Sri Swamiji derived the practice of yoga nidra from the nyasa system. Placement of a mantra creates a response in the prana located in the region, and this idea was used in the past for spiritual realization. While most people know of the relaxation aspect of yoga nidra, Sri Swamiji in his original teachings used it for spiritual purposes. He gave two systems of yoga nidra: one, the short, forty-minute one for relaxation, which everyone practises; the other, the long, three-four hour one for spiritual awakening, which he taught to only a few people.
Prana shakti is not just prana, apana, samana, udana, vyana, or devadatta, kurma, naga, krikara, dhananjaya, or even manas, buddhi, chitta and ahamkara pranas. It is a homogeneous experience of everything put together. Everything that is fragmented is put together and you see that as a form or experience. The agent that puts everything together is prana shakti, the active element. An example: you have a jigsaw puzzle and you are putting one piece at a time in its place. Who is doing it? The jigsaw puzzle is not doing it by itself. Somebody is putting it together and that is you. You are not the jigsaw puzzle; you are the maker of the picture of the puzzle. Prana shakti operates in the same manner, according to vedantic thought.
The universe and the cosmic self are seen as pulsations of prana. From the vedantic perspective, everything is pulsation of prana. In the absence of prana, destruction takes place. As long as the pranas are in the body, there is no decay. The body begins to decay the moment it dies. Why is it not decaying now while you are alive?
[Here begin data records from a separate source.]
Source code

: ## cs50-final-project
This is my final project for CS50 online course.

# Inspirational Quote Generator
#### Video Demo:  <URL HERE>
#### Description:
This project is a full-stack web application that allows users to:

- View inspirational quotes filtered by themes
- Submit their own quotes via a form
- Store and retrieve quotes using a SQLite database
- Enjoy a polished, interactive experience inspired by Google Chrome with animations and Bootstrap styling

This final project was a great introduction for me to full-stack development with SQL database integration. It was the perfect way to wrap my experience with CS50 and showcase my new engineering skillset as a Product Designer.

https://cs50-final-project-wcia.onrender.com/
Why does it wait for the prana to leave the body before it begins its decay? It is because prana is the glue, the agent that holds everything together.
The practice of prana pratyahara belongs to the original raja yoga tradition. You progress to it only after you have worked with the senses, manas and buddhi. When you work with the senses, you learn to detach them from their associations. When you work with your manas, you know how to direct your senses and mind to do the right thing. When you work with buddhi, you are able to bring luminosity to the dark areas of your own intelligence and cultivate special traits of discrimination, to know the difference between right and wrong, appropriateness and inappropriateness, correctness and wrongness of a situation, an event, an act or a thought. Buddhi allows the understanding of dharma to take place. Therefore, buddhi is an important component.
Chitta allows clearing of the six conditions. When chitta becomes luminous, you can say that it is the experience of self-realization, the absence of everything that was detrimental. There is luminosity of everything that is uplifting, positive and enriching. This is illumination of chitta. Even Patanjali has used this idea, by stating that when you work through the vrittis of chitta, you can experience samadhi, which is illumination.